However, Draper goes on to say: “But Marxists see no more reason to give political support - to a government, to a party, or to any other political organisation - in wartime than in peacetime, and do not believe that basic differences in social policy become irrelevant just because policy is to be carried out by arms rather than by ‘normal’ means.

“On the contrary, it is precisely basic (especially class) differences in social policy which may make the difference between victory or defeat in the armed struggle itself … or may determine just what it is that is won and who does the winning, after victory is achieved” (H Draper The ABC of national liberation movements section 3).

Ian claims to support all forces that are genuinely fighting US imperialism, but makes an exception when it comes to Zarqawi - who, despite Ian’s denials, is not only fighting “to foment a sunni-shia conflict”; he is also fighting, as part of his islamist agenda, “to expel the imperialists”. In other words, he is striving, along with a range of other islamists, “to combine the liberation movement against European and American imperialism with an attempt to strengthen the positions of the khans, landowners, mullahs, etc”. Which is why Lenin advises us to “combat”, not support, “pan-islamism and similar trends” (‘Preliminary draft thesis on national and colonial questions’, June 5 1920).

However, Ian has rejected Lenin’s advice as irrelevant and so, to be consistent, should support those actions of Zarqawi (there are many of them) that directly target the imperialists, while condemning his acts of terrorism aimed at civilians. Why is it only in Zarqawi’s case that Ian withholds support from reactionary anti-occupation forces whose actions “can only help imperialism to maintain its control”?

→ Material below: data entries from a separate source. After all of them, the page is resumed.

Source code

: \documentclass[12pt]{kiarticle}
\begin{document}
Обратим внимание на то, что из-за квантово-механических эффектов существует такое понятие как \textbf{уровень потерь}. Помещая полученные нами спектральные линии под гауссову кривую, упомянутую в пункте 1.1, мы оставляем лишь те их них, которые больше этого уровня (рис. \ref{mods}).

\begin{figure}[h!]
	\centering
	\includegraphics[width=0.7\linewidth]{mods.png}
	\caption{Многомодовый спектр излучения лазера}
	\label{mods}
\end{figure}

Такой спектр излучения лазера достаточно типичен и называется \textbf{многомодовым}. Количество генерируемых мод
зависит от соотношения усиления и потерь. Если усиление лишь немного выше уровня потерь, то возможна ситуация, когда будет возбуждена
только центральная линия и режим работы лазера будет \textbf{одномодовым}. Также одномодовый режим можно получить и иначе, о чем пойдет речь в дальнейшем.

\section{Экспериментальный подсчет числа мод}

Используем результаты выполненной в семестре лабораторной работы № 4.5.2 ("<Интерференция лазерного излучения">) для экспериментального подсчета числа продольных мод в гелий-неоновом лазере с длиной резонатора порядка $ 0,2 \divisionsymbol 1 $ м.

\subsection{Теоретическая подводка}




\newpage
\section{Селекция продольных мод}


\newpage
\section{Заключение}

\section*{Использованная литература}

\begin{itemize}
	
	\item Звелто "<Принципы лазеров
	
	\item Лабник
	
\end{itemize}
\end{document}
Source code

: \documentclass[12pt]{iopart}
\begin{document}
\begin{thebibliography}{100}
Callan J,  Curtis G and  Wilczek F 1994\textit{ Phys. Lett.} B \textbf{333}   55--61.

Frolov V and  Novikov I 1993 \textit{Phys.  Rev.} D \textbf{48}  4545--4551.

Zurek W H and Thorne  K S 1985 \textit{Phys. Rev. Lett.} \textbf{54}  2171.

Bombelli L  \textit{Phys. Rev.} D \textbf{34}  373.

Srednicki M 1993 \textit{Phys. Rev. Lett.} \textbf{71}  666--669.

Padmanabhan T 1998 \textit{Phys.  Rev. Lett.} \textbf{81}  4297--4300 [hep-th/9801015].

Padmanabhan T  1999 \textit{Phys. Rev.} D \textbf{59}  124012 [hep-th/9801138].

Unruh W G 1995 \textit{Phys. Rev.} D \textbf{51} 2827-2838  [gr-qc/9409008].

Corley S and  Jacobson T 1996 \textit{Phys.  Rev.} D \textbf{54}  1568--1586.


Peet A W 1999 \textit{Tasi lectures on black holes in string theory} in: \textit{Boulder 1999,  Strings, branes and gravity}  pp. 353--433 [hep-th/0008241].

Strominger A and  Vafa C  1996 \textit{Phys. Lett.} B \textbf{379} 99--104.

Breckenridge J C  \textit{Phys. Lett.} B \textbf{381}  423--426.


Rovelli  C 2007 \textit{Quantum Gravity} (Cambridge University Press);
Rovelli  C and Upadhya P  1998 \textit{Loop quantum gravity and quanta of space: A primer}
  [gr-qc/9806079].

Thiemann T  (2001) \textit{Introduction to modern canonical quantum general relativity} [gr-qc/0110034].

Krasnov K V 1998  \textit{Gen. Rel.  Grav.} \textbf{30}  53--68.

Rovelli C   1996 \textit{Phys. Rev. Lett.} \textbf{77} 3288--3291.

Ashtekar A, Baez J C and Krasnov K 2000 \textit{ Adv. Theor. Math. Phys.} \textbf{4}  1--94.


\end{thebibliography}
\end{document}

Despite his dishonesty in ‘overlooking’ Zarqawi’s anti-imperialist side, Ian is correct to refuse support - he is a reactionary bastard who must be defeated. You cannot avoid having preferences as to how the imperialists are defeated, because who wins decides what comes next. We need to fight for the most democratic, secular outcome possible - which simultaneously provides the best possibility to defeat imperialism.

I think it is probable that the American-British forces will be pushed out of Iraq with egg on their faces, but if they leave behind a Balkanised Iraq split along religious and ethnic lines it will not be long before they are back as arbitrators. It is only a secular, democratic victory that can ensure this doesn’t happen.

Phil Kent
Haringey

Working time

I am pleasantly surprised by your advocacy of the measure, “For annual parliaments with instantly recallable deputies” (Weekly Worker November 10).

That’s something concrete, revolutionary, progressive and realistic - a combination we seldom find on the left. I wonder could you add to that the reduction of working time to four hours (more practical than six hours, which is a frightened half measure, unfortunately dominant at present). You would maybe be the first to support such a revolutionary, but like the above one fundamental, concrete and realistic measure.

On Donovan, I appreciate his persistence and critical attitude, as well as the editor’s respect for freedom of speech, but the subject he has chosen I find totally unattractive. Why can’t he pick up something that really concerns working people like working time reduction, etc?

Dejan Popov
email

PCF advances

Oh dear - another thinly disguised attack on the Parti Communiste Français from a so-called communist (‘State of emergency against youth revolt’, November 10). Here are some questions your correspondent may wish to actually look at - but probably not, as he seems devoid of any desire to actually understand the situation.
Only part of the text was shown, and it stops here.